The lost decade of the 1990s turned into another lost decade and now the nation is mired in another lost decade. This chart from the Heritage Foundation tells you everything you need to know about what happens when a country listens to people like Paul Krugman.
But it’s not just Paul Krugman cheering Japan’s Keynesian splurge.
The dumpster fire otherwise known as the International Monetary Fund has looked at the disaster of the past twenty-five years and decided that Japan needs more of the same.
I’m not joking.
The Financial Times reports on the latest episode of this Keynesian farce, aided and abetted by the hacks at the IMF.
Japan must redouble economic stimulus…the International Monetary Fund has warned in a tough verdict on the world’s third-largest economy. Prime minister Shinzo Abe needs to “reload” his Abenomics programme with an incomes policy to drive up wages, on top of monetary and fiscal stimulus, the IMF said after its annual mission to Tokyo. …David Lipton, the IMF’s number two official, in an interview with the Financial Times…argued that Japan should adopt an incomes policy, where employers — including the government — would raise wages by 3 per cent a year, with tax incentives and a “comply or explain” mechanism to back it up. …Mr Lipton and the IMF gave a broad endorsement to negative interest rates. The BoJ sparked a political backlash when it cut rates to minus 0.1 per cent in January.
Some people thought I was being harsh when I referred to the IMF as the Dr. Kevorkian of the global economy.
I now feel that I should apologize to the now-departed suicide doctor.

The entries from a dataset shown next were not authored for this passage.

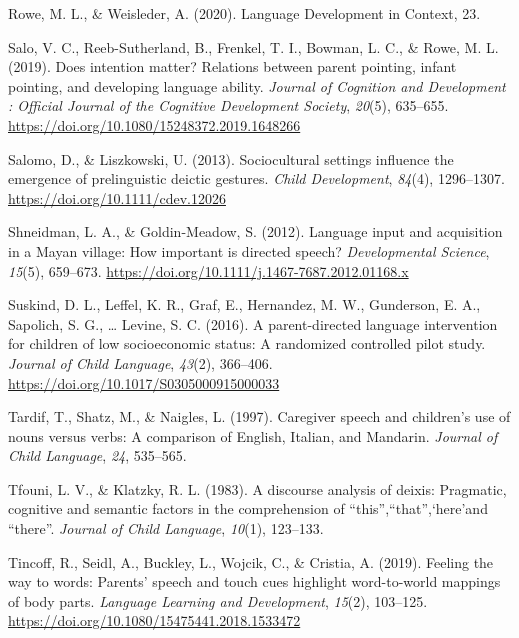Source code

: \documentclass[
  english,
  man,floatsintext]{apa6}
\begin{document}
\leavevmode\hypertarget{ref-rowe_language_2020}{}%
Rowe, M. L., \& Weisleder, A. (2020). Language Development in Context, 23.

\leavevmode\hypertarget{ref-salo_does_2019}{}%
Salo, V. C., Reeb-Sutherland, B., Frenkel, T. I., Bowman, L. C., \& Rowe, M. L. (2019). Does intention matter? Relations between parent pointing, infant pointing, and developing language ability. \emph{Journal of Cognition and Development : Official Journal of the Cognitive Development Society}, \emph{20}(5), 635--655. \url{https://doi.org/10.1080/15248372.2019.1648266}

\leavevmode\hypertarget{ref-salomo_sociocultural_2013}{}%
Salomo, D., \& Liszkowski, U. (2013). Sociocultural settings influence the emergence of prelinguistic deictic gestures. \emph{Child Development}, \emph{84}(4), 1296--1307. \url{https://doi.org/10.1111/cdev.12026}

\leavevmode\hypertarget{ref-shneidman_language_2012}{}%
Shneidman, L. A., \& Goldin-Meadow, S. (2012). Language input and acquisition in a Mayan village: How important is directed speech? \emph{Developmental Science}, \emph{15}(5), 659--673. \url{https://doi.org/10.1111/j.1467-7687.2012.01168.x}

\leavevmode\hypertarget{ref-suskind_parent-directed_2016}{}%
Suskind, D. L., Leffel, K. R., Graf, E., Hernandez, M. W., Gunderson, E. A., Sapolich, S. G., \ldots{} Levine, S. C. (2016). A parent-directed language intervention for children of low socioeconomic status: A randomized controlled pilot study. \emph{Journal of Child Language}, \emph{43}(2), 366--406. \url{https://doi.org/10.1017/S0305000915000033}

\leavevmode\hypertarget{ref-tardif_caregiver_1997}{}%
Tardif, T., Shatz, M., \& Naigles, L. (1997). Caregiver speech and children's use of nouns versus verbs: A comparison of English, Italian, and Mandarin. \emph{Journal of Child Language}, \emph{24}, 535--565.

\leavevmode\hypertarget{ref-tfouni1983discourse}{}%
Tfouni, L. V., \& Klatzky, R. L. (1983). A discourse analysis of deixis: Pragmatic, cognitive and semantic factors in the comprehension of ``this'',``that'',`here'and ``there''. \emph{Journal of Child Language}, \emph{10}(1), 123--133.

\leavevmode\hypertarget{ref-tincoff_feeling_2019}{}%
Tincoff, R., Seidl, A., Buckley, L., Wojcik, C., \& Cristia, A. (2019). Feeling the way to words: Parents' speech and touch cues highlight word-to-world mappings of body parts. \emph{Language Learning and Development}, \emph{15}(2), 103--125. \url{https://doi.org/10.1080/15475441.2018.1533472}
\end{document}
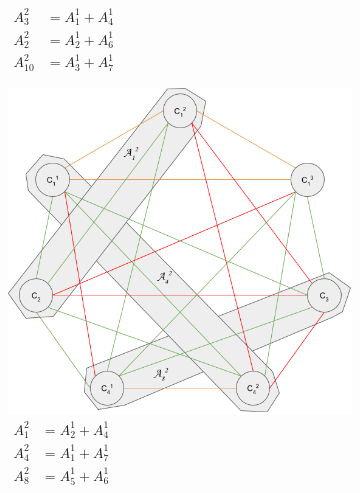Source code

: \begin{figure}
\begin{subfigure}[b]{\sfwidth}
    \caption[caption]{$\begin{aligned}
              A_3^2    &= A_1^1 + A_4^1\\
              A_2^2    &= A_2^1 + A_6^1\\
              A_{10}^2 &= A_3^1 + A_7^1
            \end{aligned}$}
  \end{subfigure}
  \begin{subfigure}[b]{\sfwidth}
    \includegraphics[width=\textwidth]{img/split-2-class_2.png}
    \caption[caption]{$\begin{aligned}
              A_1^2 &= A_2^1 + A_4^1\\
              A_4^2 &= A_1^1 + A_7^1\\
              A_8^2 &= A_5^1 + A_6^1
             \end{aligned}$}
  \end{subfigure}
  \begin{subfigure}[b]{\sfwidth}

\end{subfigure}
\end{figure}
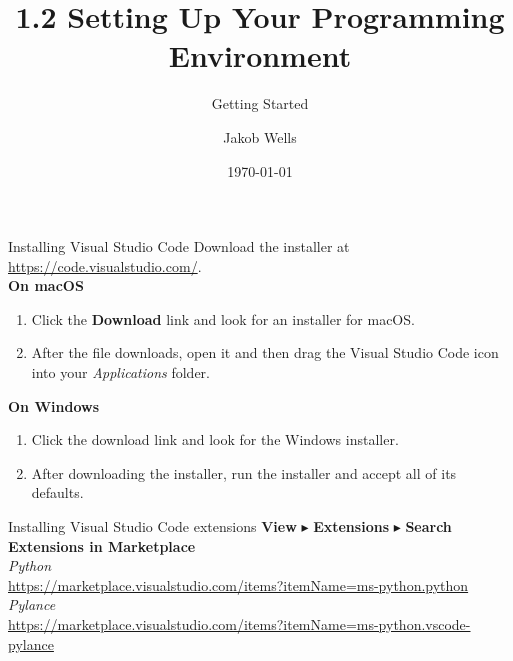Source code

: \documentclass[aspectratio=169]{beamer}
\title{1.2 Setting Up Your Programming Environment}
\subtitle{Getting Started}
\author{Jakob Wells}
\begin{document}
\date{\today}


\begin{frame}
    \titlepage{}
\end{frame}


\begin{frame}[fragile]{Installing Visual Studio Code}
    Download the installer at \href{https://code.visualstudio.com/}{https://code.visualstudio.com/}. \\
    \vspace{10pt}
    \textbf{On macOS} \\
    \begin{enumerate}[label={\arabic*.},itemsep=5pt]
        \item Click the \textbf{Download} link and look for an installer for macOS.
        \item After the file downloads, open it and then drag the Visual Studio Code icon into your \textit{Applications} folder.
    \end{enumerate}
    \vspace{10pt}
    \textbf{On Windows} \\
    \begin{enumerate}[label={\arabic*.},itemsep=5pt]
        \item Click the download link and look for the Windows installer.
        \item After downloading the installer, run the installer and accept all of its defaults.
    \end{enumerate}
\end{frame}


\begin{frame}[fragile]{Installing Visual Studio Code extensions}
    \textbf{View} \(\blacktriangleright\) \textbf{Extensions} \(\blacktriangleright\) \textbf{Search Extensions in Marketplace} \\
    \vspace{15pt}
    \textit{Python} \\
    \href{https://marketplace.visualstudio.com/items?itemName=ms-python.python}{https://marketplace.visualstudio.com/items?itemName=ms-python.python} \\
    \vspace{10pt}
    \textit{Pylance} \\
    \href{https://marketplace.visualstudio.com/items?itemName=ms-python.vscode-pylance}{https://marketplace.visualstudio.com/items?itemName=ms-python.vscode-pylance}
\end{frame}
\end{document}
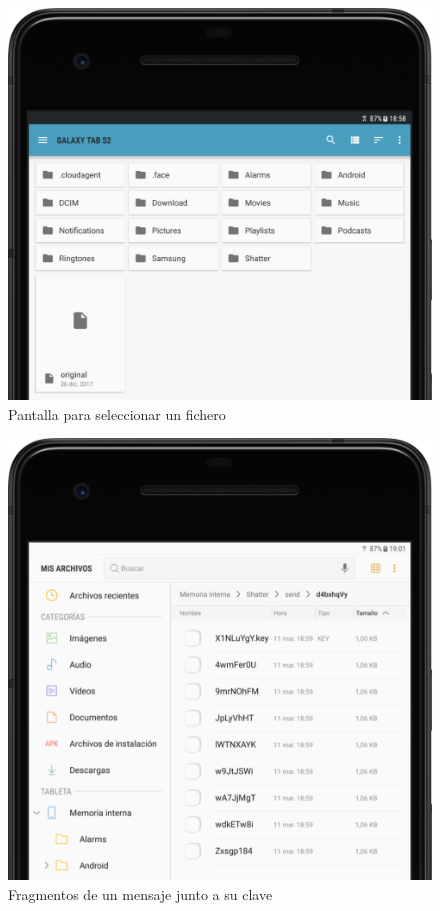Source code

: \begin{figure}[!htb]
  \centering
  \includegraphics[scale=0.4]{Figures/file_picker}
  \decoRule
  \caption[Shatter (File Picker)]{Pantalla para seleccionar un fichero}
  \label{fig:file_picker}
\end{figure}

\begin{figure}[!htb]
  \centering
  \includegraphics[scale=0.4]{Figures/encfiles}
  \decoRule
  \caption[Shatter (Mensaje fragmentado)]{Fragmentos de un mensaje junto a su clave}
  \label{fig:encfiles}
\end{figure}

After all, Dr. Kevorkian probably never did something as duplicitous as advising governments to boost tax burdens and then publishing a report to say that the subsequent economic damage was evidence against the free-market agenda.
P.S. The IMF is not the only international bureaucracy that is giving Japan bad advice. The OECD keeps advising the government to boost the value-added tax.
P.P.S. Japan’s government is sometimes so incompetent that it can’t even waste money successfully.
P.P.P.S. Though Japan does win the prize for the strangest government regulation.
P.P.P.P.S. By the way, here’s another example of the IMF in action. Sri Lanka’s economy is in trouble in part because of excessive government spending.
So the IMF naturally wants to do a bailout. But, as Reuters reports, the bureaucrats at the IMF want Sri Lanka to impose higher taxes.
Sri Lanka will raise its value added tax and reintroduce capital gains tax…ahead of talks on a $1.5-billion loan it is seeking from the International Monetary Fund. …The IMF has long called on Sri Lanka to…raise revenues… These are likely to be the main conditions for the grant of a loan, economists say.
P.P.P.P.P.S. On a separate topic, the British will have a chance to escape the European Union this Thursday.
I explained last week that Brexit would be economically beneficial to the United Kingdom, but independence also is a good idea simply because the European Commission and European Parliament (and other associated bureaucracies) are reprehensible rackets for the benefit of insiders.
In other words, Brussels is like Washington. Sort of a scam to transfer money from taxpayers to the elite.
Though I wonder whether the goodies for EU bureaucrats can possibly be as lavish as those provided to OECD employees. I don’t know if the bureaucrats at the OECD get free Viagra, but they pay zero income tax, which surely must be better than the special low tax rate that EU bureaucrats have arranged for themselves.